May 10, 2013
Mrs. Edith Wharton
“The Mount” Estate
Lenox, Massachusetts
USA
Dear Edith,
It’s probably a bit ghoulish to be writing to you now that
you have been dead for 76 years, but, for obvious reasons, I never got a chance
to say what a fan I am of your books; notably your dark, tragic novels, “Ethan Frome,”
“The Age of Innocence” and “The House of Mirth.” They were brilliant, ironic
essays on social manners in America’s Gilded Age. But also your other masterwork, “The
Decoration of Houses” (1897.) As a retired designer myself, I happen to know it
has become regarded as the very first textbook on interior design.
I think if you are looking down from heaven, you must be
giving a nod of approval to the designers whose work is currently on display at
the Dayton Philharmonic’s Volunteer Association’s “Designers’ Show House.” I
toured there this week and I must say that they seem to have followed your
principles to the letter: restrained taste and elegance; coordinating colors throughout;
furnishings in compatible scale and proportion; garden spaces conceived as
outdoor rooms; toss cushions fluffed just so; exactly as you ordained. “Edith’s
Edicts,” I call them.
I toured the house with a group of about 50 ladies who had
all attended an afternoon tea. Everyone was enchanted, or so I would believe
based on the comments I overheard. “Oh, I LOVE this room!” “Oh, look how pretty
those drapes are!” “Oh, I could totally see myself waking up in this bedroom!” “Oh,
isn’t that the cleverest towel hook you’ve ever seen?” There was no end to the
oohs and aahs. It was like we had walked into 3-D, live version of “Martha
Stewart Living” (gee, maybe you are her Patron Saint?)
The friend I was with observed that women in show homes seem
to get a bit restless. You can almost hear the wheels turning. Some are plotting
the transfer of decorating ideas to their own homes. Some are planning to hire the
designers to work magic especially for them.
At one point, my friend
said, “You know, these decorators are so clever! I can never get it right! I can
never make up my mind what I want! I think I like something. I buy it. I get it
home and I hate it! Do you ever do that?”
I said, “Oh, once in a while!” thinking, “You have no idea
how often!” Seriously, for someone with training and experience, I am
notoriously bad at decorating. I’ve lost count of how many dumb mistakes I’ve
made. From our very first dining table — a trestle around which I put trestle
chairs that simply wouldn’t fit under it — to the series of totally
uncomfortable couches we’ve had, hated and discarded over the years, starting
with the one dubbed “the ouch” to the current monstrosity lurking in our living
room. When the delivery guy unloaded it, he said, “Are you sure this is the
couch you ordered, ma’am?” I wasn’t. I remembered my feet touching the floor in
the showroom. This hulking mass of upholstery bore no resemblance to what I
thought I picked out. We let Riley sleep on it. We’re hoping it will fade fast
so we can call Goodwill for a truck to come and get it.

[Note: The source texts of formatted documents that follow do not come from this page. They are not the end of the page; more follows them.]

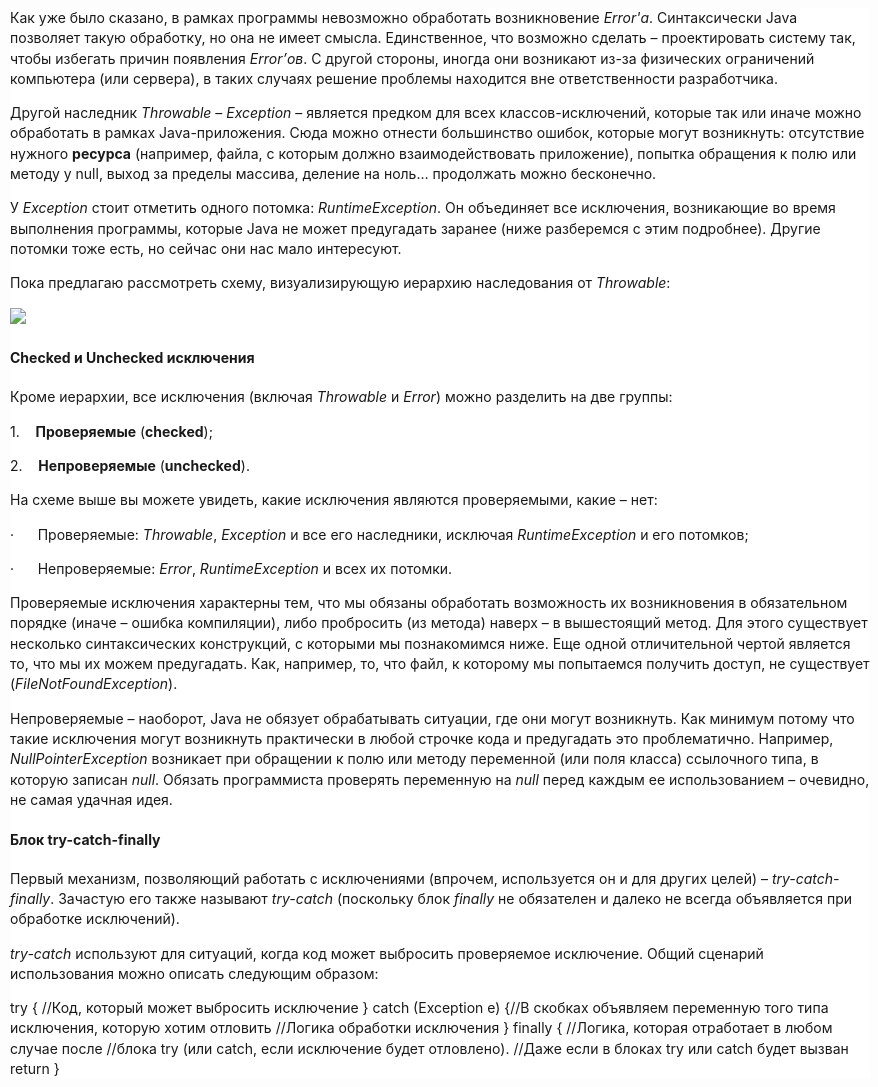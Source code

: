 Как уже было сказано, в рамках программы невозможно обработать возникновение _Error'а_. Синтаксически Java позволяет такую обработку, но она не имеет смысла. Единственное, что возможно сделать – проектировать систему так, чтобы избегать причин появления _Error’ов_. С другой стороны, иногда они возникают из-за физических ограничений компьютера (или сервера), в таких случаях решение проблемы находится вне ответственности разработчика.

Другой наследник _Throwable_ – _Exception_ – является предком для всех классов-исключений, которые так или иначе можно обработать в рамках Java-приложения. Сюда можно отнести большинство ошибок, которые могут возникнуть: отсутствие нужного **ресурса** (например, файла, с которым должно взаимодействовать приложение), попытка обращения к полю или методу у null, выход за пределы массива, деление на ноль… продолжать можно бесконечно.

У _Exception_ стоит отметить одного потомка: _RuntimeException_. Он объединяет все исключения, возникающие во время выполнения программы, которые Java не может предугадать заранее (ниже разберемся с этим подробнее). Другие потомки тоже есть, но сейчас они нас мало интересуют.

Пока предлагаю рассмотреть схему, визуализирующую иерархию наследования от _Throwable_:

![](/file/d8191c7f2a4f22b187950.png)

#### Checked и Unchecked исключения

Кроме иерархии, все исключения (включая _Throwable_ и _Error_) можно разделить на две группы:

1.    **Проверяемые** (**checked**);

2.    **Непроверяемые** (**unchecked**).

На схеме выше вы можете увидеть, какие исключения являются проверяемыми, какие – нет:

·      Проверяемые: _Throwable_, _Exception_ и все его наследники, исключая _RuntimeException_ и его потомков;

·      Непроверяемые: _Error_, _RuntimeException_ и всех их потомки.

Проверяемые исключения характерны тем, что мы обязаны обработать возможность их возникновения в обязательном порядке (иначе – ошибка компиляции), либо пробросить (из метода) наверх – в вышестоящий метод. Для этого существует несколько синтаксических конструкций, с которыми мы познакомимся ниже. Еще одной отличительной чертой является то, что мы их можем предугадать. Как, например, то, что файл, к которому мы попытаемся получить доступ, не существует (_FileNotFoundException_).

Непроверяемые – наоборот, Java не обязует обрабатывать ситуации, где они могут возникнуть. Как минимум потому что такие исключения могут возникнуть практически в любой строчке кода и предугадать это проблематично. Например, _NullPointerException_ возникает при обращении к полю или методу переменной (или поля класса) ссылочного типа, в которую записан _null_. Обязать программиста проверять переменную на _null_ перед каждым ее использованием – очевидно, не самая удачная идея.

#### Блок try-catch-finally

Первый механизм, позволяющий работать с исключениями (впрочем, используется он и для других целей) – _try-catch-finally_. Зачастую его также называют _try-catch_ (поскольку блок _finally_ не обязателен и далеко не всегда объявляется при обработке исключений).

_try-catch_ используют для ситуаций, когда код может выбросить проверяемое исключение. Общий сценарий использования можно описать следующим образом:

try {
//Код, который может выбросить исключение
} catch (Exception e) {//В скобках объявляем переменную того типа исключения, которую хотим отловить
//Логика обработки исключения
} finally {
//Логика, которая отработает в любом случае после
//блока try (или catch, если исключение будет отловлено).
//Даже если в блоках try или catch будет вызван return
}
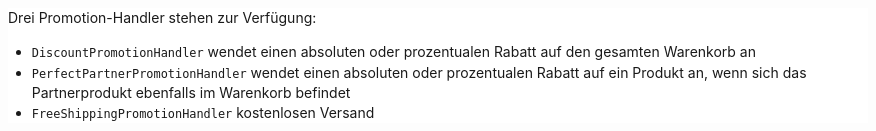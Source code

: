 
Drei Promotion-Handler stehen zur Verfügung:

* `DiscountPromotionHandler` wendet einen absoluten oder prozentualen Rabatt auf den gesamten Warenkorb an
* `PerfectPartnerPromotionHandler` wendet einen absoluten oder prozentualen Rabatt auf ein Produkt an, wenn sich das Partnerprodukt ebenfalls im Warenkorb befindet
* `FreeShippingPromotionHandler` kostenlosen Versand
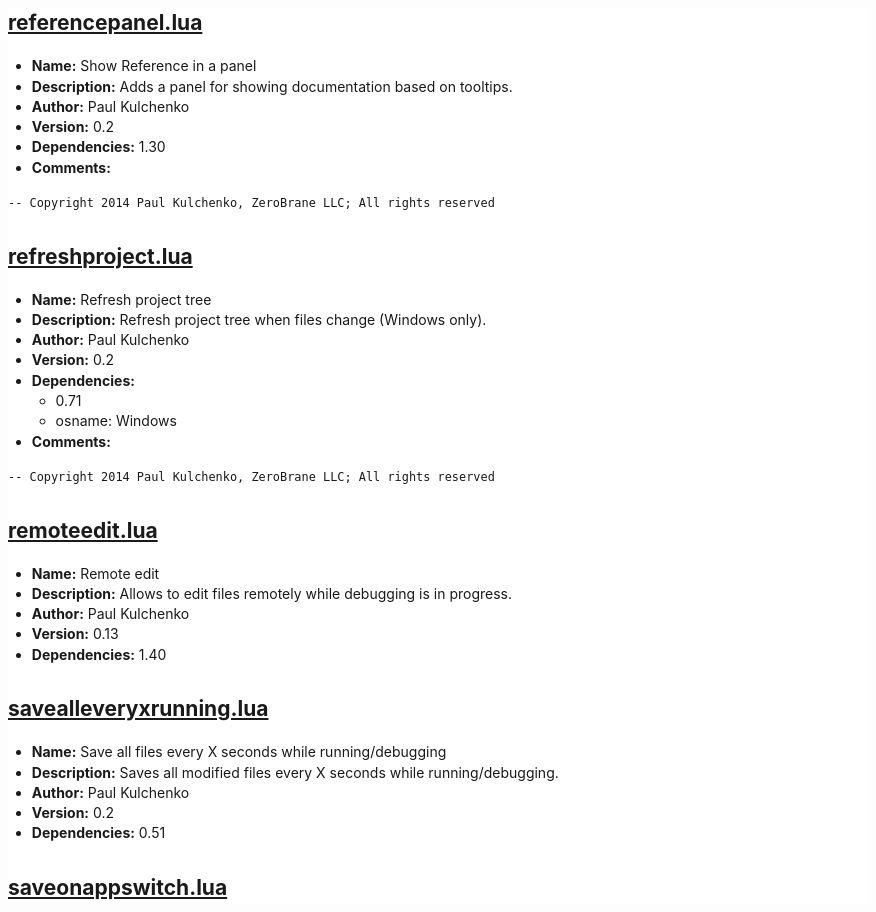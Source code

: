 ## [referencepanel.lua](https://github.com/pkulchenko/ZeroBranePackage/blob/master/referencepanel.lua)

* **Name:** Show Reference in a panel
* **Description:** Adds a panel for showing documentation based on tooltips.
* **Author:** Paul Kulchenko
* **Version:** 0.2
* **Dependencies:** 1.30
* **Comments:**
```
-- Copyright 2014 Paul Kulchenko, ZeroBrane LLC; All rights reserved

```

## [refreshproject.lua](https://github.com/pkulchenko/ZeroBranePackage/blob/master/refreshproject.lua)

* **Name:** Refresh project tree
* **Description:** Refresh project tree when files change (Windows only).
* **Author:** Paul Kulchenko
* **Version:** 0.2
* **Dependencies:**
	* 0.71
	* osname: Windows
* **Comments:**
```
-- Copyright 2014 Paul Kulchenko, ZeroBrane LLC; All rights reserved

```

## [remoteedit.lua](https://github.com/pkulchenko/ZeroBranePackage/blob/master/remoteedit.lua)

* **Name:** Remote edit
* **Description:** Allows to edit files remotely while debugging is in progress.
* **Author:** Paul Kulchenko
* **Version:** 0.13
* **Dependencies:** 1.40

## [savealleveryxrunning.lua](https://github.com/pkulchenko/ZeroBranePackage/blob/master/savealleveryxrunning.lua)

* **Name:** Save all files every X seconds while running/debugging
* **Description:** Saves all modified files every X seconds while running/debugging.
* **Author:** Paul Kulchenko
* **Version:** 0.2
* **Dependencies:** 0.51

## [saveonappswitch.lua](https://github.com/pkulchenko/ZeroBranePackage/blob/master/saveonappswitch.lua)
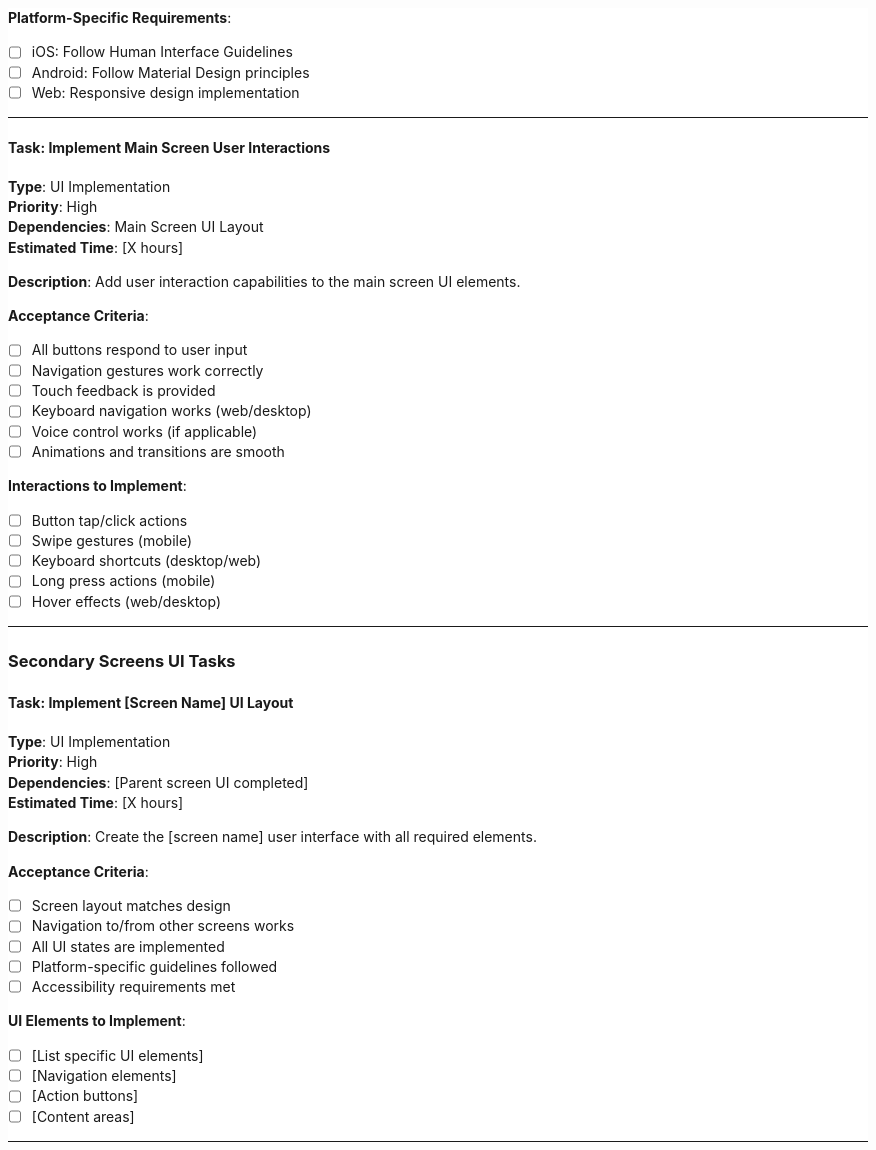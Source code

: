 **Platform-Specific Requirements**:
- [ ] iOS: Follow Human Interface Guidelines
- [ ] Android: Follow Material Design principles
- [ ] Web: Responsive design implementation

---

#### Task: Implement Main Screen User Interactions
**Type**: UI Implementation  
**Priority**: High  
**Dependencies**: Main Screen UI Layout  
**Estimated Time**: [X hours]

**Description**: Add user interaction capabilities to the main screen UI elements.

**Acceptance Criteria**:
- [ ] All buttons respond to user input
- [ ] Navigation gestures work correctly
- [ ] Touch feedback is provided
- [ ] Keyboard navigation works (web/desktop)
- [ ] Voice control works (if applicable)
- [ ] Animations and transitions are smooth

**Interactions to Implement**:
- [ ] Button tap/click actions
- [ ] Swipe gestures (mobile)
- [ ] Keyboard shortcuts (desktop/web)
- [ ] Long press actions (mobile)
- [ ] Hover effects (web/desktop)

---

### Secondary Screens UI Tasks

#### Task: Implement [Screen Name] UI Layout
**Type**: UI Implementation  
**Priority**: High  
**Dependencies**: [Parent screen UI completed]  
**Estimated Time**: [X hours]

**Description**: Create the [screen name] user interface with all required elements.

**Acceptance Criteria**:
- [ ] Screen layout matches design
- [ ] Navigation to/from other screens works
- [ ] All UI states are implemented
- [ ] Platform-specific guidelines followed
- [ ] Accessibility requirements met

**UI Elements to Implement**:
- [ ] [List specific UI elements]
- [ ] [Navigation elements]
- [ ] [Action buttons]
- [ ] [Content areas]

---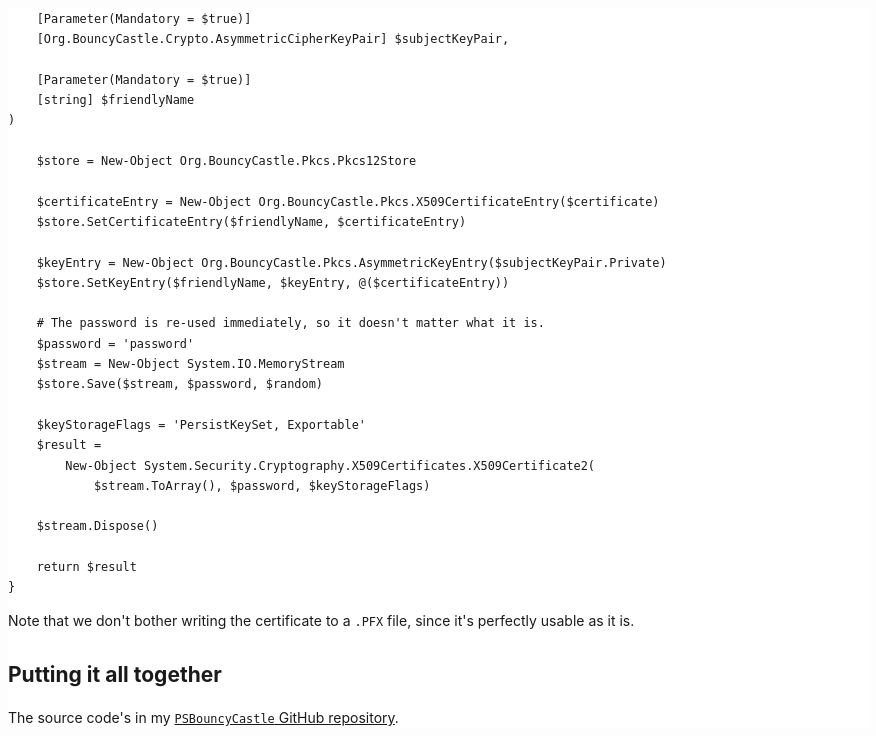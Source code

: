 	    [Parameter(Mandatory = $true)]
	    [Org.BouncyCastle.Crypto.AsymmetricCipherKeyPair] $subjectKeyPair,

	    [Parameter(Mandatory = $true)]
	    [string] $friendlyName
	)

	    $store = New-Object Org.BouncyCastle.Pkcs.Pkcs12Store

	    $certificateEntry = New-Object Org.BouncyCastle.Pkcs.X509CertificateEntry($certificate)
	    $store.SetCertificateEntry($friendlyName, $certificateEntry)

	    $keyEntry = New-Object Org.BouncyCastle.Pkcs.AsymmetricKeyEntry($subjectKeyPair.Private)
	    $store.SetKeyEntry($friendlyName, $keyEntry, @($certificateEntry))

	    # The password is re-used immediately, so it doesn't matter what it is.
	    $password = 'password'
	    $stream = New-Object System.IO.MemoryStream
	    $store.Save($stream, $password, $random)

	    $keyStorageFlags = 'PersistKeySet, Exportable'
	    $result =
			New-Object System.Security.Cryptography.X509Certificates.X509Certificate2(
				$stream.ToArray(), $password, $keyStorageFlags)

	    $stream.Dispose()

	    return $result
	}

Note that we don't bother writing the certificate to a `.PFX` file, since it's perfectly usable as it is.

Putting it all together
--

The source code's in my [`PSBouncyCastle` GitHub repository](https://github.com/rlipscombe/PSBouncyCastle).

And then I can go back to my fantasy that somewhere out
there I will finally find the perfect piece of furniture to pull my whole room
together. Which brings me, dear Edith, to wonder if somehow I missed the
chapter in “The Decoration of Houses” on how to coordinate a whole room? Does
your book contain a secret code only decipherable by the uber-talented? It has
been a life-long irk of mine that I didn’t get the decorator gene. That damn
couch is just throwing that in my face every time I look at it!